# WHAT IS EXPECTED
All the data must be output exactly as given.

Recorded data
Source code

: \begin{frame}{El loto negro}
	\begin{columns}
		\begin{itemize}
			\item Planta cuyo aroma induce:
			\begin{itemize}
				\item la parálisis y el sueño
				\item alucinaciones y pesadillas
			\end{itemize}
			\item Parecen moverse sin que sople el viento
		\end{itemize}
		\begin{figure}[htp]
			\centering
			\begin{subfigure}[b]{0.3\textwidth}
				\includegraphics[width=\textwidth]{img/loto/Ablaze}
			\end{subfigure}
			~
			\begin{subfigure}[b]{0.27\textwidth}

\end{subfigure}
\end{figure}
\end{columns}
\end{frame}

# YOUR RESPONSE
Source code

: \begin{frame}{El loto negro}
	\begin{columns}
		\begin{itemize}
			\item Planta cuyo aroma induce:
			\begin{itemize}
				\item la parálisis y el sueño
				\item alucinaciones y pesadillas
			\end{itemize}
			\item Parecen moverse sin que sople el viento
		\end{itemize}
		\begin{figure}[htp]
			\centering
			\begin{subfigure}[b]{0.3\textwidth}
				\includegraphics[width=\textwidth]{img/loto/Ablaze}
			\end{subfigure}
			~
			\begin{subfigure}[b]{0.27\textwidth}

\end{subfigure}
\end{figure}
\end{columns}
\end{frame}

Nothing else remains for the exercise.